May 15, 2018

Publishing academic content as HTML or PDF?


It seems, that both options are possible. Some papers can be downloaded in PDF format, other are in HTML formatted. Sometimes we see the Wiki syntax too. But which of the format is right?
The first idea might be, that HTML is superior to PDF, because PDF is a book format and can't be modified. That is the reason, why Wikipedia is not using PDF but the Wiki-syntax. The question is: does this make sense for research papers too? Let us suppose, that HTML advocates are trying to overcome the PDF format and force the authors to upload HTML content which can be easily shown in any browser. That is equal to a scientific blog which can be edited later and annotated with comments. There is no need for publishing papers anymore, because we have a blog.
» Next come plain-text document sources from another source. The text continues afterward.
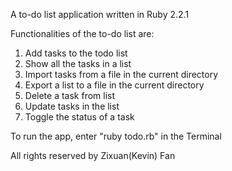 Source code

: A to-do list application written in Ruby 2.2.1

Functionalities of the to-do list are:
1. Add tasks to the todo list
2. Show all the tasks in a list
3. Import tasks from a file in the current directory
4. Export a list to a file in the current directory
5. Delete a task from list
6. Update tasks in the list
7. Toggle the status of a task

To run the app, enter "ruby todo.rb" in the Terminal

All rights reserved by Zixuan(Kevin) Fan 
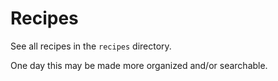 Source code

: # Recipes

See all recipes in the `recipes` directory.

One day this may be made more organized and/or searchable.
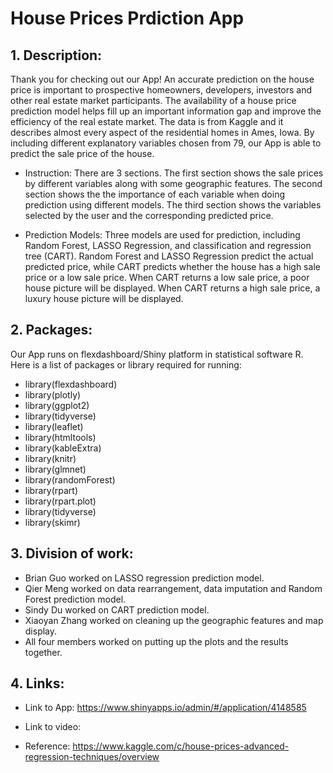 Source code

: # House Prices Prdiction App

## 1. Description:
Thank you for checking out our App! An accurate prediction on the house price is important to prospective homeowners, developers, investors and other real estate market participants. The availability of a house price prediction model helps fill up an important information gap and improve the efficiency of the real estate market. The data is from Kaggle and it describes almost every aspect of the residential homes in Ames, Iowa. By including different explanatory variables chosen from 79, our App is able to predict the sale price of the house. 

+ Instruction: There are 3 sections. The first section shows the sale prices by different variables along with some geographic features. The second section shows the the importance of each variable when doing prediction using different models. The third section shows the variables selected by the user and the corresponding predicted price.

+ Prediction Models: Three models are used for prediction, including Random Forest, LASSO Regression, and classification and regression tree (CART). Random Forest and LASSO Regression predict the actual predicted price, while CART predicts whether the house has a high sale price or a low sale price. When CART returns a low sale price, a poor house picture will be displayed. When CART returns a high sale price, a luxury house picture will be displayed.

## 2. Packages:

Our App runs on flexdashboard/Shiny platform in statistical software R. Here is a list of packages or library required for running:

+ library(flexdashboard)
+ library(plotly)
+ library(ggplot2)
+ library(tidyverse)
+ library(leaflet)
+ library(htmltools)
+ library(kableExtra)
+ library(knitr)
+ library(glmnet)
+ library(randomForest)
+ library(rpart)
+ library(rpart.plot)
+ library(tidyverse)
+ library(skimr)

## 3. Division of work:

+ Brian Guo worked on LASSO regression prediction model.
+ Qier Meng worked on data rearrangement, data imputation and Random Forest prediction model.
+ Sindy Du worked on CART prediction model.
+ Xiaoyan Zhang worked on cleaning up the geographic features and map display.
+ All four members worked on putting up the plots and the results together.

## 4. Links:

+ Link to App: https://www.shinyapps.io/admin/#/application/4148585

+ Link to video:

+ Reference:
https://www.kaggle.com/c/house-prices-advanced-regression-techniques/overview


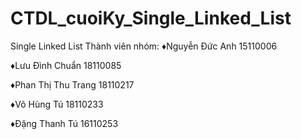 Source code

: # CTDL_cuoiKy_Single_Linked_List
Single Linked List
Thành viên nhóm:
♦Nguyễn Đức Anh       15110006

♦Lưu Đình Chuẩn       18110085

♦Phan Thị Thu Trang   18110217

♦Võ Hùng Tú           18110233

♦Đặng Thanh Tú        16110253
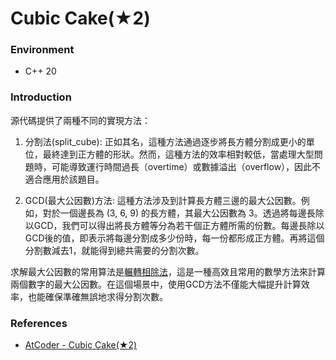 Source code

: # Cubic Cake(★2)

### Environment

- C++ 20

### Introduction

源代碼提供了兩種不同的實現方法：

1. 分割法(split_cube): 正如其名，這種方法通過逐步將長方體分割成更小的單位，最終達到正方體的形狀。然而，這種方法的效率相對較低，當處理大型問題時，可能導致運行時間過長（overtime）或數據溢出（overflow），因此不適合應用於該題目。

2. GCD(最大公因數)方法: 這種方法涉及到計算長方體三邊的最大公因數。例如，對於一個邊長為 (3, 6, 9) 的長方體，其最大公因數為 3。透過將每邊長除以GCD，我們可以得出將長方體等分為若干個正方體所需的份數。每邊長除以GCD後的值，即表示將每邊分割成多少份時，每一份都形成正方體。再將這個分割數減去1，就能得到總共需要的分割次數。

求解最大公因數的常用算法是[輾轉相除法](https://zh.wikipedia.org/wiki/%E8%BC%BE%E8%BD%89%E7%9B%B8%E9%99%A4%E6%B3%95)，這是一種高效且常用的數學方法來計算兩個數字的最大公因數。在這個場景中，使用GCD方法不僅能大幅提升計算效率，也能確保準確無誤地求得分割次數。


### References

- [AtCoder - Cubic Cake(★2)](https://atcoder.jp/contests/typical90/tasks/typical90_v) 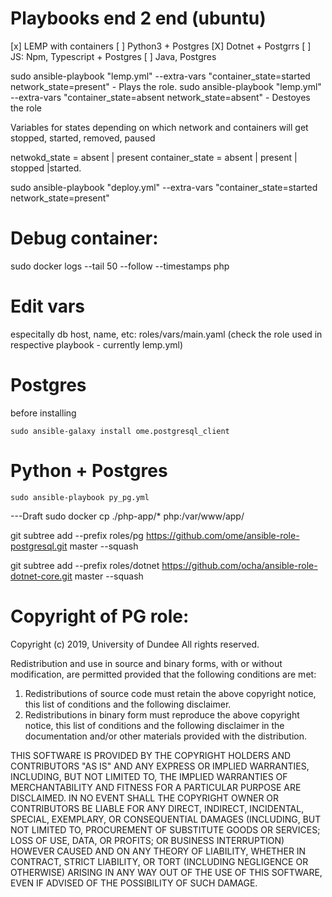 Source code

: 
# Playbooks end 2 end (ubuntu)

[x] LEMP with containers
[ ] Python3 + Postgres
[X] Dotnet + Postgrrs
[ ] JS: Npm, Typescript + Postgres
[ ] Java, Postgres


sudo ansible-playbook "lemp.yml" --extra-vars "container_state=started network_state=present" - Plays the role.
sudo ansible-playbook "lemp.yml" --extra-vars "container_state=absent network_state=absent" - Destoyes the role

Variables for states depending on which network and containers will get stopped, started, removed, paused

netwokd_state =  absent | present
container_state = absent | present | stopped |started.


sudo ansible-playbook "deploy.yml" --extra-vars "container_state=started network_state=present"



# Debug container:

sudo docker logs --tail 50 --follow --timestamps php


# Edit vars

especitally db host, name, etc: roles/vars/main.yaml (check the role used in respective playbook - currently lemp.yml)



# Postgres
before installing

`sudo ansible-galaxy install ome.postgresql_client`

# Python + Postgres
`sudo ansible-playbook py_pg.yml`


---Draft
sudo docker cp ./php-app/* php:/var/www/app/

git subtree add --prefix roles/pg  https://github.com/ome/ansible-role-postgresql.git  master --squash

git subtree add --prefix roles/dotnet  https://github.com/ocha/ansible-role-dotnet-core.git  master --squash





# Copyright of PG role:

Copyright (c) 2019, University of Dundee
All rights reserved.

Redistribution and use in source and binary forms, with or without
modification, are permitted provided that the following conditions are met:

1. Redistributions of source code must retain the above copyright notice, this
   list of conditions and the following disclaimer.
2. Redistributions in binary form must reproduce the above copyright notice,
   this list of conditions and the following disclaimer in the documentation
   and/or other materials provided with the distribution.

THIS SOFTWARE IS PROVIDED BY THE COPYRIGHT HOLDERS AND CONTRIBUTORS "AS IS" AND
ANY EXPRESS OR IMPLIED WARRANTIES, INCLUDING, BUT NOT LIMITED TO, THE IMPLIED
WARRANTIES OF MERCHANTABILITY AND FITNESS FOR A PARTICULAR PURPOSE ARE
DISCLAIMED. IN NO EVENT SHALL THE COPYRIGHT OWNER OR CONTRIBUTORS BE LIABLE FOR
ANY DIRECT, INDIRECT, INCIDENTAL, SPECIAL, EXEMPLARY, OR CONSEQUENTIAL DAMAGES
(INCLUDING, BUT NOT LIMITED TO, PROCUREMENT OF SUBSTITUTE GOODS OR SERVICES;
LOSS OF USE, DATA, OR PROFITS; OR BUSINESS INTERRUPTION) HOWEVER CAUSED AND
ON ANY THEORY OF LIABILITY, WHETHER IN CONTRACT, STRICT LIABILITY, OR TORT
(INCLUDING NEGLIGENCE OR OTHERWISE) ARISING IN ANY WAY OUT OF THE USE OF THIS
SOFTWARE, EVEN IF ADVISED OF THE POSSIBILITY OF SUCH DAMAGE.
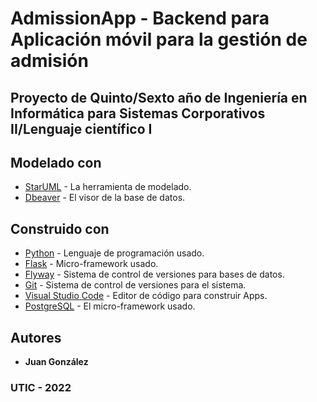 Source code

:# AdmissionApp - Backend para Aplicación móvil para la gestión de admisión
## Proyecto de Quinto/Sexto año de Ingeniería en Informática para Sistemas Corporativos II/Lenguaje científico I

## Modelado con
* [StarUML](http://staruml.io/) - La herramienta de modelado.
* [Dbeaver](https://dbeaver.io/) - El visor de la base de datos.

## Construido con
* [Python](https://www.python.org/) - Lenguaje de programación usado.
* [Flask](https://flask.palletsprojects.com/en/2.0.x/) - Micro-framework usado.
* [Flyway](https://flywaydb.org/) - Sistema de control de versiones para bases de datos.
* [Git](https://git-scm.com/) - Sistema de control de versiones para el sistema.
* [Visual Studio Code](https://code.visualstudio.com/) - Editor de código para construir Apps.
* [PostgreSQL](https://www.postgresql.org/) - El micro-framework usado.

## Autores
* **Juan González**

### UTIC - 2022
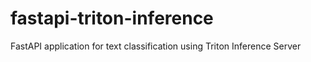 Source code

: # fastapi-triton-inference
FastAPI application for text classification using Triton Inference Server
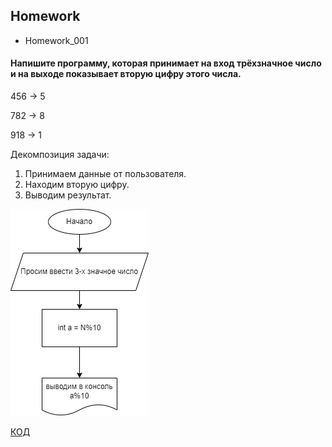 ## Homework
- Homework_001
#### Напишите программу, которая принимает на вход трёхзначное число и на выходе показывает вторую цифру этого числа.

456 -> 5

782 -> 8

918 -> 1

Декомпозиция задачи:

1. Принимаем данные от пользователя.
2. Находим вторую цифру.
3. Выводим результат. 

![Блок-схема](Homework_001/diagram.drawio.png)

[КОД](Homework_001/program.cs) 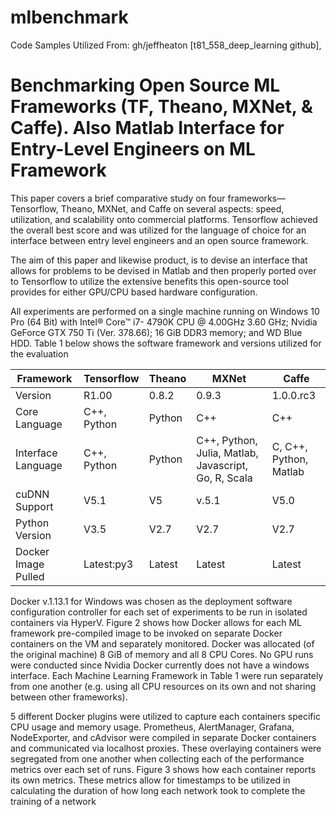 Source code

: # mlbenchmark

Code Samples Utilized From: gh/jeffheaton [t81_558_deep_learning github], 

# Benchmarking Open Source ML Frameworks (TF, Theano, MXNet, &amp; Caffe). Also Matlab Interface for Entry-Level Engineers on ML Framework

This paper covers a brief comparative study on four frameworks—
Tensorflow, Theano, MXNet, and Caffe on several aspects: speed, utilization, and scalability
onto commercial platforms. Tensorflow achieved the overall best score and was utilized for
the language of choice for an interface between entry level engineers and an open source
framework.

The aim of this paper and likewise product, is to devise an interface that allows for
problems to be devised in Matlab and then properly ported over to Tensorflow to utilize the
extensive benefits this open-source tool provides for either GPU/CPU based hardware
configuration.

All experiments are performed on a single machine running on Windows 10 Pro (64 Bit) with Intel® Core™ i7-
4790K CPU @ 4.00GHz 3.60 GHz; Nvidia GeForce GTX 750 Ti (Ver. 378.66); 16 GiB DDR3 memory; and WD
Blue HDD. Table 1 below shows the software framework and versions utilized for the evaluation

| Framework |	Tensorflow |	Theano |	MXNet |	Caffe |
| --- | --- | --- | --- | --- |
| Version |	R1.00 |	0.8.2 |	0.9.3 |	1.0.0.rc3 |
| Core Language |	C++, Python |	Python |	C++ |	C++ |
| Interface Language |	C++, Python |	Python |	C++, Python, Julia, Matlab, Javascript, Go, R, Scala |	C, C++, Python, Matlab |
| cuDNN Support |	V5.1 |	V5 |	v.5.1 |	V5.0 |
| Python Version |	V3.5 |	V2.7 |	V2.7 |	V2.7 |
| Docker Image Pulled |	Latest:py3 |	Latest | Latest	| Latest |


Docker v.1.13.1 for Windows was chosen as the deployment
software configuration controller for each set of experiments to be
run in isolated containers via HyperV. Figure 2 shows how Docker
allows for each ML framework pre-compiled image to be invoked
on separate Docker containers on the VM and separately
monitored. Docker was allocated (of the original machine) 8 GiB
of memory and all 8 CPU Cores. No GPU runs were conducted
since Nvidia Docker currently does not have a windows interface.
Each Machine Learning Framework in Table 1 were run separately
from one another (e.g. using all CPU resources on its own and not
sharing between other frameworks).

5 different Docker plugins were utilized to capture each containers specific CPU usage and memory
usage. Prometheus, AlertManager, Grafana, NodeExporter, and cAdvisor were compiled in separate Docker
containers and communicated via localhost proxies. These overlaying containers were segregated from one another
when collecting each of the performance metrics over each set of runs. Figure 3 shows how each container reports its
own metrics. These metrics allow for timestamps to be utilized in calculating the duration of how long each network
took to complete the training of a network
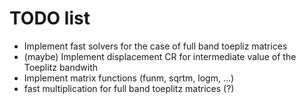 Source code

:# TODO list
- Implement fast solvers for the case of full band toepliz matrices
- (maybe) Implement displacement CR for intermediate value of the Toeplitz bandwith
- Implement matrix functions (funm, sqrtm, logm, ...)
- fast multiplication for full band toeplitz matrices (?)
But, are academic blogs are able to replace academic papers? The problem with blogs is, that they were not designed for archiving in mind. Instead the idea is to write something down, link to it and after some month the content get lost, because the website is no longer available. It is very complicated to export a complete Blog into a different format. Even the author of a blog has problems in doing so, and archiving an external blog is often not possible.
The reason why PDF is widespread used for academic publication has a good reason. It is the superior fileformat. Even if the file is not printed out, it makes sense to store a paper into such a format. PDF can collect not only the text itself, but also the pictures and the tables. Today, the standard format for academic is PDF or Postscript, that means, any paper of the 50M available papers are provided in the PDF format. I would guess, that this will not change in the future. The only thing what become possible is a new pdf version, for example with better compression or something like this. But replacing pdf with HTML is not possible.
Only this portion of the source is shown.